Nel mondo alla rovescia in cui i guerrafondai sono quanti sostengono sia giusto aiutare gli aggrediti e sanzionare l’aggressore in modo durissimo per indurlo a recedere da un intervento militare ingiustificato e in aperta violazione del diritto internazionale, mentre i pacifisti sono quanti affermano la necessità di lasciare a se stessi gli aggrediti, nemmeno i massacri documentati con filmati, foto, rilevazioni satellitari e testimonianze dirette dei sopravvissuti, subito dopo il ritiro dell’esercito russo, bastano a rappresentare per alcuni attori dell’informazione e non uno spartiacque, i quali anzi si sentono autorizzati ad affermare che non è vero quanto documentato o quantomeno al momento non si possono trarre conclusioni certe circa i responsabili.
Cos’altro deve accadere?
Quali altre prove occorre portare all’attenzione di questi scettici di professione?
I corpi martoriati di persone disseminati qua e là lungo le strade, negli scantinati, sotto le macerie dei palazzi distrutti, fatti sparire per sempre nei forni crematori portatili, che un tempo popolavano le cittadine intorno a Kiev, sono lì e non mentono. Certamente per individuare i responsabili saranno necessarie indagini approfondite, ma difficilmente potrà essere smentito ciò che appare già a prima vista ed è descritto nelle cronache di giornalisti indipendenti e nelle prime ricostruzioni delle autorità locali e cioè che siamo in presenza di crimini di guerra, perpetrati ai danni di civili inermi e crimini contro l’umanità, aventi carattere di sistematicità e pianificazione su vasta scala, al punto da poter integrare l’ipotesi dello sterminio.

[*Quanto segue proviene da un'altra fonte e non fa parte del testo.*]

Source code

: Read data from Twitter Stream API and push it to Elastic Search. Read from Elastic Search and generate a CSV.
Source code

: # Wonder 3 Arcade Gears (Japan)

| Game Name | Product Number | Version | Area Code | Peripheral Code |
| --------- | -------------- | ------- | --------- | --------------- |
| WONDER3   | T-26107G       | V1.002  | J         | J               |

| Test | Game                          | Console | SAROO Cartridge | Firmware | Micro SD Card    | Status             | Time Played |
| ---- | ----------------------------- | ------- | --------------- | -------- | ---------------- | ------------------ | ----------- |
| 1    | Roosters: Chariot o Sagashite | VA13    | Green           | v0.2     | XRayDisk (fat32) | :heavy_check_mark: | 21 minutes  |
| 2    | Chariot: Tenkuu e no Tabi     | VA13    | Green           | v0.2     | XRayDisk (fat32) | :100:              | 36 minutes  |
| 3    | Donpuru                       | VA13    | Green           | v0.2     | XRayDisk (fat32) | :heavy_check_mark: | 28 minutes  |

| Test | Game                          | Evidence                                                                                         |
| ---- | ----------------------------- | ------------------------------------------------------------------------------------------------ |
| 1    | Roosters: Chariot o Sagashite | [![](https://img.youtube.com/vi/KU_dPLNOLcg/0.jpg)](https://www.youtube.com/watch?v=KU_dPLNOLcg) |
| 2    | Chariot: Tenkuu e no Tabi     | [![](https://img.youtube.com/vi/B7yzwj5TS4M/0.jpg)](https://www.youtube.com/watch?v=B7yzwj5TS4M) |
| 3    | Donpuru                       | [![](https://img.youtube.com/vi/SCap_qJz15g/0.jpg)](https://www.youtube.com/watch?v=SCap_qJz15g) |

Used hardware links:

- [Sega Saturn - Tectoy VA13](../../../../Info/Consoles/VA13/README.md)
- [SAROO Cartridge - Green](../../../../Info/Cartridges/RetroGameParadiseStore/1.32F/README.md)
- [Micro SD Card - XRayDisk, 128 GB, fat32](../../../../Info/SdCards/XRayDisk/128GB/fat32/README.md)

Se è innegabile che i massacri che vanno emergendo man mano che le città ucraine vengono liberate dagli invasori russi confermano l’urgenza di porre fine all’orrore della guerra, altrettanto evidente è la barbarie delle truppe di Putin, la normalità che per esse costituisce abbandonarsi ai crimini di guerra. Di fronte all’impossibilità di prevalere sulla strenua resistenza del popolo ucraino e alla necessità di ripiegare perché cacciati dalla resistenza eroica dell’inferiore esercito di Kiev, gli invasori russi riversano sui civili inermi una violenza bestiale conseguente alla frustrazione per essere considerati indesiderati anziché liberatori, la rabbia di pensarsi invincibili e di scoprirsi invece sconfitti e respinti.
La responsabilità di questi delitti orrendi è non solo degli autori materiali, ma anche di quanti ricoprono posizioni di autorità militare e o civile rispetto agli esecutori materiali per non averli impediti e non averli puniti, in palese violazione del dovere delle forze occupanti di proteggere i civili. Naturalmente spetterà al Tribunale internazionale dell’Aja condurre le indagini e raccogliere le prove sulla colpevolezza dei vari ufficiali e soldati e sicuramente non potrà essere opposta la giustificazione, avanzata a suo tempo dai criminali nazisti, della necessità di obbedire agli ordini dei superiori. I tribunali internazionali sui crimini di guerra di tali giustificazioni, quantomeno per comandanti e alti ufficiali, hanno fatto da tempo giustizia. In ogni caso il primo che dovrà rispondere di tutta questa bestialità è Vladimir Putin, un personaggio agghiacciante, che vive chiuso nel suo sogno imperialista e di potenza, per il quale le vite delle persone, comprese quelle dei militari russi mandati consapevolmente al massacro, non hanno alcun valore e sono sacrificabili.
Concludo facendo mie le parole di Michele Serra: “E’ vero, tutti hanno facoltà di non credere. Ma questo vuol dire, anche, che tutti abbiamo la facoltà di credere. E di non chiudere gli occhi. In questo conflitto tra empatia e diffidenza (e tra umiltà e presunzione) sta il futuro del mondo”.